Os novos resultados (…) baseiam-se em apenas 6% do total de dados que a experiência vai recolher. Se os resultados do Fermilab permanecerem consistentes, chegar aos cinco sigma pode levar alguns anos. “A atitude a adotar é a de uma espécie de otimismo cauteloso”, diz Nima Arkani-Hamed, físico teórico do Instituto de Estudos Avançados em Princeton, Nova Jersey, que não esteve envolvido na investigação.

(…)

O Modelo Padrão é indiscutivelmente a teoria científica mais bem-sucedida, capaz de previsões incrivelmente precisas de como se comportam as partículas fundamentais do universo. Mas os cientistas sabem que o modelo está incompleto. Por exemplo, falta uma descrição da gravidade, e o modelo não menciona a misteriosa matéria negra que parece estar espalhada por todo o cosmos.

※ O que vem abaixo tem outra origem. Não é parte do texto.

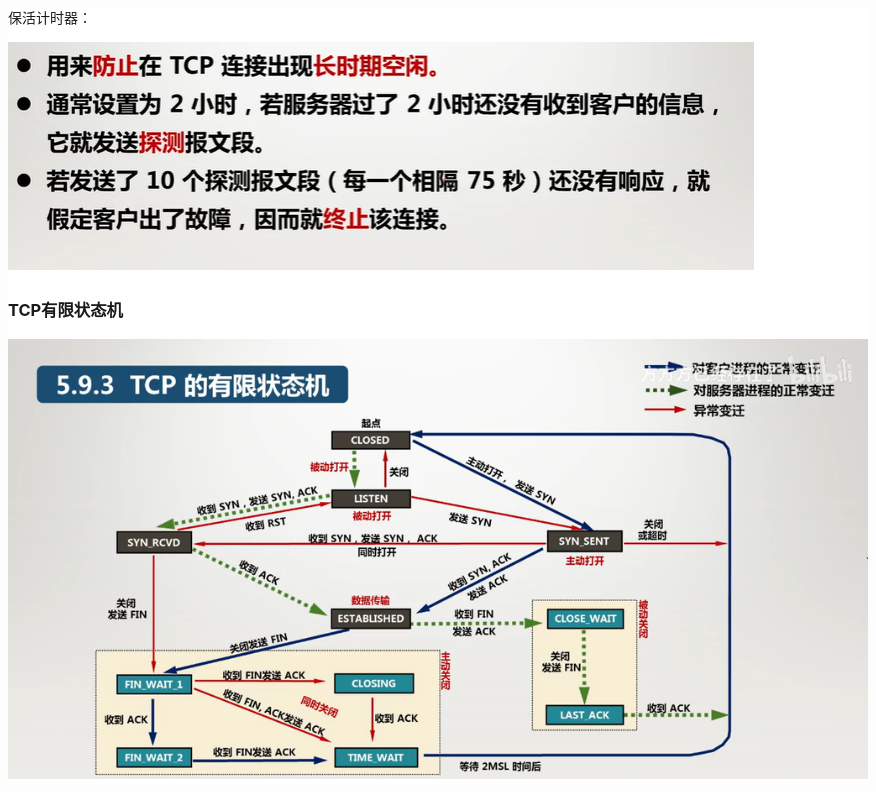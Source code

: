 保活计时器：

![image-20240730203838999](Typara用到的图片/image-20240730203838999.png)



### TCP有限状态机

![image-20240730203920819](Typara用到的图片/image-20240730203920819.png)
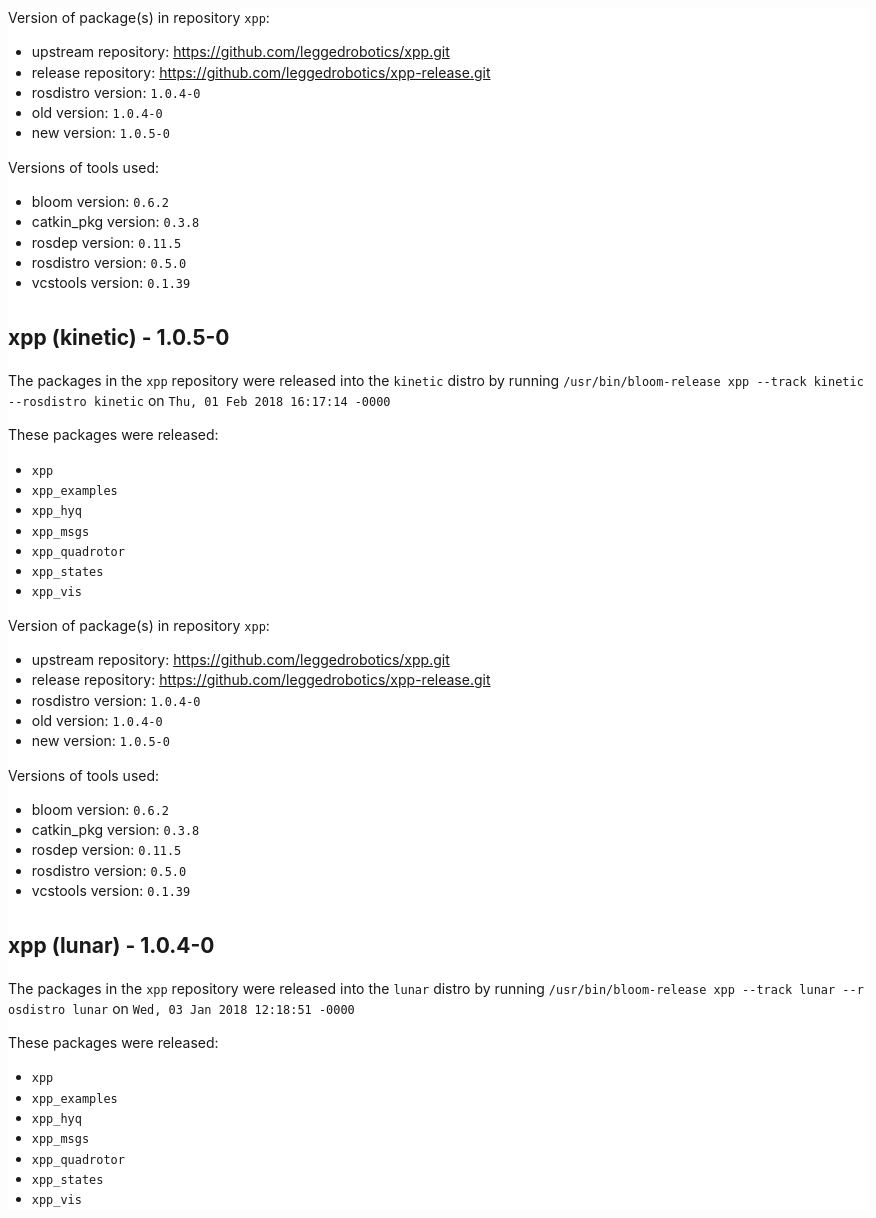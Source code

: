 Version of package(s) in repository `xpp`:

- upstream repository: https://github.com/leggedrobotics/xpp.git
- release repository: https://github.com/leggedrobotics/xpp-release.git
- rosdistro version: `1.0.4-0`
- old version: `1.0.4-0`
- new version: `1.0.5-0`

Versions of tools used:

- bloom version: `0.6.2`
- catkin_pkg version: `0.3.8`
- rosdep version: `0.11.5`
- rosdistro version: `0.5.0`
- vcstools version: `0.1.39`


## xpp (kinetic) - 1.0.5-0

The packages in the `xpp` repository were released into the `kinetic` distro by running `/usr/bin/bloom-release xpp --track kinetic --rosdistro kinetic` on `Thu, 01 Feb 2018 16:17:14 -0000`

These packages were released:
- `xpp`
- `xpp_examples`
- `xpp_hyq`
- `xpp_msgs`
- `xpp_quadrotor`
- `xpp_states`
- `xpp_vis`

Version of package(s) in repository `xpp`:

- upstream repository: https://github.com/leggedrobotics/xpp.git
- release repository: https://github.com/leggedrobotics/xpp-release.git
- rosdistro version: `1.0.4-0`
- old version: `1.0.4-0`
- new version: `1.0.5-0`

Versions of tools used:

- bloom version: `0.6.2`
- catkin_pkg version: `0.3.8`
- rosdep version: `0.11.5`
- rosdistro version: `0.5.0`
- vcstools version: `0.1.39`


## xpp (lunar) - 1.0.4-0

The packages in the `xpp` repository were released into the `lunar` distro by running `/usr/bin/bloom-release xpp --track lunar --rosdistro lunar` on `Wed, 03 Jan 2018 12:18:51 -0000`

These packages were released:
- `xpp`
- `xpp_examples`
- `xpp_hyq`
- `xpp_msgs`
- `xpp_quadrotor`
- `xpp_states`
- `xpp_vis`
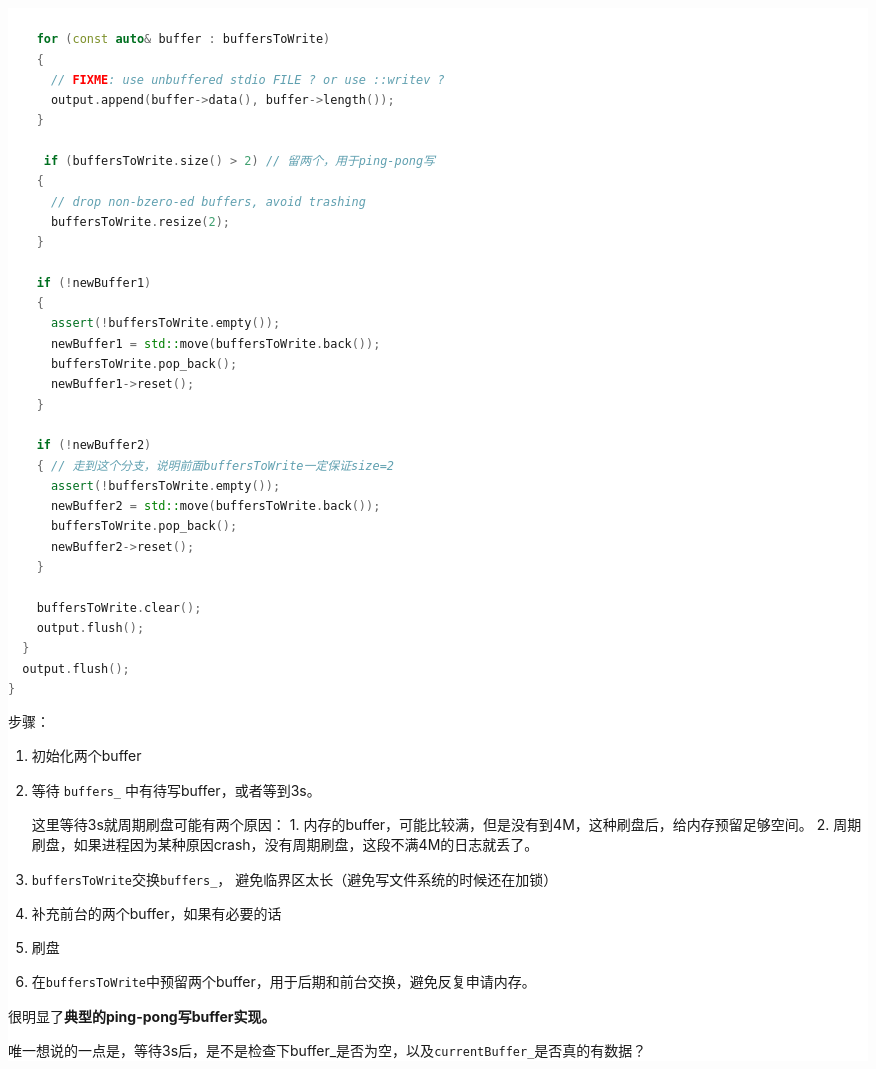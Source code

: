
```c++

    for (const auto& buffer : buffersToWrite)
    {
      // FIXME: use unbuffered stdio FILE ? or use ::writev ?
      output.append(buffer->data(), buffer->length());
    }

     if (buffersToWrite.size() > 2) // 留两个，用于ping-pong写
    {
      // drop non-bzero-ed buffers, avoid trashing
      buffersToWrite.resize(2);
    } 

    if (!newBuffer1)
    {
      assert(!buffersToWrite.empty());
      newBuffer1 = std::move(buffersToWrite.back());
      buffersToWrite.pop_back();
      newBuffer1->reset();
    }

    if (!newBuffer2)
    { // 走到这个分支，说明前面buffersToWrite一定保证size=2
      assert(!buffersToWrite.empty());
      newBuffer2 = std::move(buffersToWrite.back());
      buffersToWrite.pop_back();
      newBuffer2->reset();
    }

    buffersToWrite.clear();
    output.flush();
  }
  output.flush();
}
```

步骤：

1. 初始化两个buffer
2. 等待 `buffers_` 中有待写buffer，或者等到3s。

   这里等待3s就周期刷盘可能有两个原因：
   1\. 内存的buffer，可能比较满，但是没有到4M，这种刷盘后，给内存预留足够空间。
   2\. 周期刷盘，如果进程因为某种原因crash，没有周期刷盘，这段不满4M的日志就丢了。
3. `buffersToWrite`交换`buffers_`， 避免临界区太长（避免写文件系统的时候还在加锁）
4. 补充前台的两个buffer，如果有必要的话
5. 刷盘
6. 在`buffersToWrite`中预留两个buffer，用于后期和前台交换，避免反复申请内存。

很明显了**典型的ping-pong写buffer实现。**

唯一想说的一点是，等待3s后，是不是检查下buffer\_是否为空，以及`currentBuffer_`是否真的有数据？
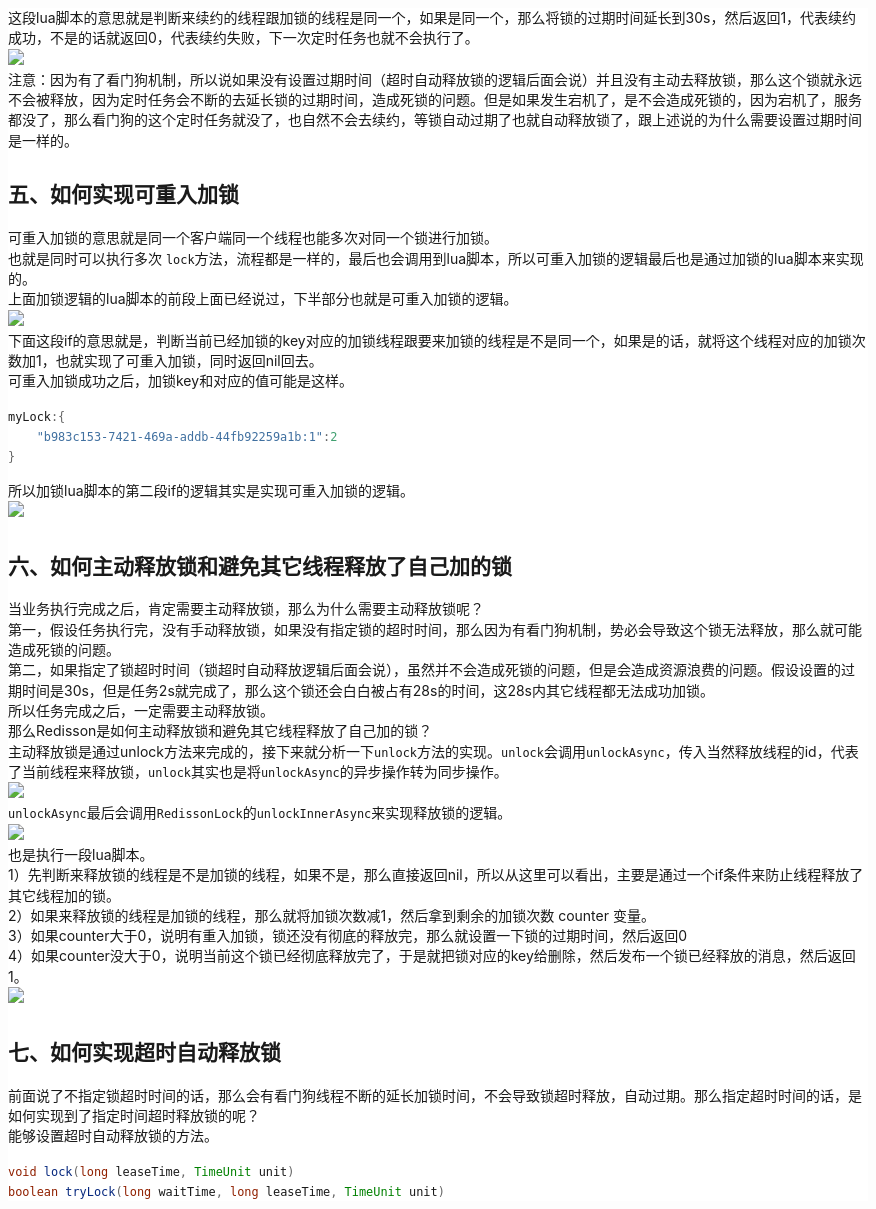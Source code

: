 这段lua脚本的意思就是判断来续约的线程跟加锁的线程是同一个，如果是同一个，那么将锁的过期时间延长到30s，然后返回1，代表续约成功，不是的话就返回0，代表续约失败，下一次定时任务也就不会执行了。<br />![](https://cdn.nlark.com/yuque/0/2022/png/396745/1656251578457-b603d7a4-97e2-4718-91e8-ee9fdff2b8dd.png#clientId=u4ceb56ab-2236-4&from=paste&id=u72271c86&originHeight=686&originWidth=856&originalType=url&ratio=1&rotation=0&showTitle=false&status=done&style=shadow&taskId=u56c0fb7a-cc00-4656-88fc-30fd5440b8c&title=)<br />注意：因为有了看门狗机制，所以说如果没有设置过期时间（超时自动释放锁的逻辑后面会说）并且没有主动去释放锁，那么这个锁就永远不会被释放，因为定时任务会不断的去延长锁的过期时间，造成死锁的问题。但是如果发生宕机了，是不会造成死锁的，因为宕机了，服务都没了，那么看门狗的这个定时任务就没了，也自然不会去续约，等锁自动过期了也就自动释放锁了，跟上述说的为什么需要设置过期时间是一样的。
<a name="sGkfI"></a>
## 五、如何实现可重入加锁
可重入加锁的意思就是同一个客户端同一个线程也能多次对同一个锁进行加锁。<br />也就是同时可以执行多次 `lock`方法，流程都是一样的，最后也会调用到lua脚本，所以可重入加锁的逻辑最后也是通过加锁的lua脚本来实现的。<br />上面加锁逻辑的lua脚本的前段上面已经说过，下半部分也就是可重入加锁的逻辑。<br />![](https://cdn.nlark.com/yuque/0/2022/png/396745/1656251578586-9093cd74-81b3-4e53-9c45-1d4f4e2a89bd.png#clientId=u4ceb56ab-2236-4&from=paste&id=u02eee1e3&originHeight=388&originWidth=1080&originalType=url&ratio=1&rotation=0&showTitle=false&status=done&style=shadow&taskId=u34fb9f56-6830-47a2-9178-fe244d93b8b&title=)<br />下面这段if的意思就是，判断当前已经加锁的key对应的加锁线程跟要来加锁的线程是不是同一个，如果是的话，就将这个线程对应的加锁次数加1，也就实现了可重入加锁，同时返回nil回去。<br />可重入加锁成功之后，加锁key和对应的值可能是这样。
```java
myLock:{
    "b983c153-7421-469a-addb-44fb92259a1b:1":2
}
```
所以加锁lua脚本的第二段if的逻辑其实是实现可重入加锁的逻辑。<br />![](https://cdn.nlark.com/yuque/0/2022/png/396745/1656251578763-310cf706-7ca4-4677-bf78-c77a9fb0acc3.png#clientId=u4ceb56ab-2236-4&from=paste&id=u6fe3898f&originHeight=333&originWidth=1080&originalType=url&ratio=1&rotation=0&showTitle=false&status=done&style=shadow&taskId=uce83f28a-f13b-446b-b114-4e6375f2095&title=)
<a name="Qco2u"></a>
## 六、如何主动释放锁和避免其它线程释放了自己加的锁
当业务执行完成之后，肯定需要主动释放锁，那么为什么需要主动释放锁呢？<br />第一，假设任务执行完，没有手动释放锁，如果没有指定锁的超时时间，那么因为有看门狗机制，势必会导致这个锁无法释放，那么就可能造成死锁的问题。<br />第二，如果指定了锁超时时间（锁超时自动释放逻辑后面会说），虽然并不会造成死锁的问题，但是会造成资源浪费的问题。假设设置的过期时间是30s，但是任务2s就完成了，那么这个锁还会白白被占有28s的时间，这28s内其它线程都无法成功加锁。<br />所以任务完成之后，一定需要主动释放锁。<br />那么Redisson是如何主动释放锁和避免其它线程释放了自己加的锁？<br />主动释放锁是通过unlock方法来完成的，接下来就分析一下`unlock`方法的实现。`unlock`会调用`unlockAsync`，传入当然释放线程的id，代表了当前线程来释放锁，`unlock`其实也是将`unlockAsync`的异步操作转为同步操作。<br />![](https://cdn.nlark.com/yuque/0/2022/png/396745/1656251578787-f1ae076e-bdce-4e76-a120-fbfe8db270a4.png#clientId=u4ceb56ab-2236-4&from=paste&id=ub892e976&originHeight=602&originWidth=1080&originalType=url&ratio=1&rotation=0&showTitle=false&status=done&style=shadow&taskId=u3a07ca0e-ec1c-4759-8389-77cd7af7f5d&title=)<br />`unlockAsync`最后会调用`RedissonLock`的`unlockInnerAsync`来实现释放锁的逻辑。<br />![](https://cdn.nlark.com/yuque/0/2022/png/396745/1656251578816-27f8796d-e5a7-4d86-ab36-e36f9e58bc77.png#clientId=u4ceb56ab-2236-4&from=paste&id=uf35ff7c7&originHeight=413&originWidth=1080&originalType=url&ratio=1&rotation=0&showTitle=false&status=done&style=shadow&taskId=u9b453f57-74ce-4fde-bf97-b7db668e2fd&title=)<br />也是执行一段lua脚本。<br />1）先判断来释放锁的线程是不是加锁的线程，如果不是，那么直接返回nil，所以从这里可以看出，主要是通过一个if条件来防止线程释放了其它线程加的锁。<br />2）如果来释放锁的线程是加锁的线程，那么就将加锁次数减1，然后拿到剩余的加锁次数 counter 变量。<br />3）如果counter大于0，说明有重入加锁，锁还没有彻底的释放完，那么就设置一下锁的过期时间，然后返回0<br />4）如果counter没大于0，说明当前这个锁已经彻底释放完了，于是就把锁对应的key给删除，然后发布一个锁已经释放的消息，然后返回1。<br />![](https://cdn.nlark.com/yuque/0/2022/png/396745/1656251578806-a3f09aa0-251a-417a-863a-4d32f966d9e1.png#clientId=u4ceb56ab-2236-4&from=paste&id=u53686854&originHeight=801&originWidth=1080&originalType=url&ratio=1&rotation=0&showTitle=false&status=done&style=shadow&taskId=ud0328989-7056-46d5-999e-f887a992263&title=)
<a name="rmEjJ"></a>
## 七、如何实现超时自动释放锁
前面说了不指定锁超时时间的话，那么会有看门狗线程不断的延长加锁时间，不会导致锁超时释放，自动过期。那么指定超时时间的话，是如何实现到了指定时间超时释放锁的呢？<br />能够设置超时自动释放锁的方法。
```java
void lock(long leaseTime, TimeUnit unit)
boolean tryLock(long waitTime, long leaseTime, TimeUnit unit)
```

Para descobrir o que está para além do Modelo Padrão, os físicos tentam levá-lo até um ponto de rutura através de experiências em laboratório. Contudo, a teoria tem teimosamente passado teste após teste, incluindo anos de medições de alta energia no Large Hadron Collider (LHC) do CERN, que em 2012 encontrou uma partícula que tinha sido prevista pelo Modelo Padrão: o bosão de Higgs, que desempenha um papel fundamental na atribuição de massa a algumas outras partículas.

Ao contrário do LHC, que colide partículas para formar novos tipos de partículas, a experiência Muon g-2 do Fermilab mede partículas conhecidas com extrema precisão, procurando desvios subtis na teoria do Modelo Padrão.

(…)

Por coincidência, os resultados do Fermilab chegaram duas semanas depois de outro laboratório – a experiência LHCb do CERN – ter encontrado evidências independentes de muões com um comportamento inadequado. Essa experiência monitoriza partículas de vida curta chamadas mesões B e rastreia a forma como decaem. O Modelo Padrão prevê que algumas dessas partículas em decomposição expelem pares de muões. Mas a experiência LHCb encontrou evidências de que estas decomposições de muões acontecem com menos frequência do que o previsto, com as probabilidades de um acaso a rondarem valores de um em mil.

Tal como a experiência do Fermilab, a experiência LHCb precisa de mais dados para poder reivindicar uma nova descoberta. Ainda assim, a combinação dos dois resultados “entusiasmou os físicos”, diz Aida El-Khadra.

A etapa seguinte é replicar os resultados. (…)”

Fonte (transcrição parcial): National Geographic
Fonte: comunicado de imprensa.

1 comentário

    • Armando Graça on 16/04/2021 at 20:05
    • Responder

    Caro Carlos Oliveira
    Segui o seu conselho e li atenta e cautelosamente este artigo. Creio ter compreendido as muitas dúvidas que subsistem à volta do estudo em causa.
    Mas, o mais importante, pelo menos para mim, é a triste constatação de me sentir analfabeto perante a complexidade destas matérias. Dei comigo a pensar no que sentirão os ainda tantos que não sabem ler nem escrever. E assustei-me quando me recordei que alguns “sábios” afirmam que a ignorância é um dos melhores caminhos para o encontro da felicidade.
    Nascido no final da II Guerra Mundial, perante a evolução assombrosa das tecnologias, estava convencido, como tantos, que o saber geral caminharia num crescendo que nos levaria a um mundo melhor.
    É pena que, para as ciências sociais e humanas, não exista um Modelo-padrão…
    Será que o ser humano só consegue sobreviver num quase caos?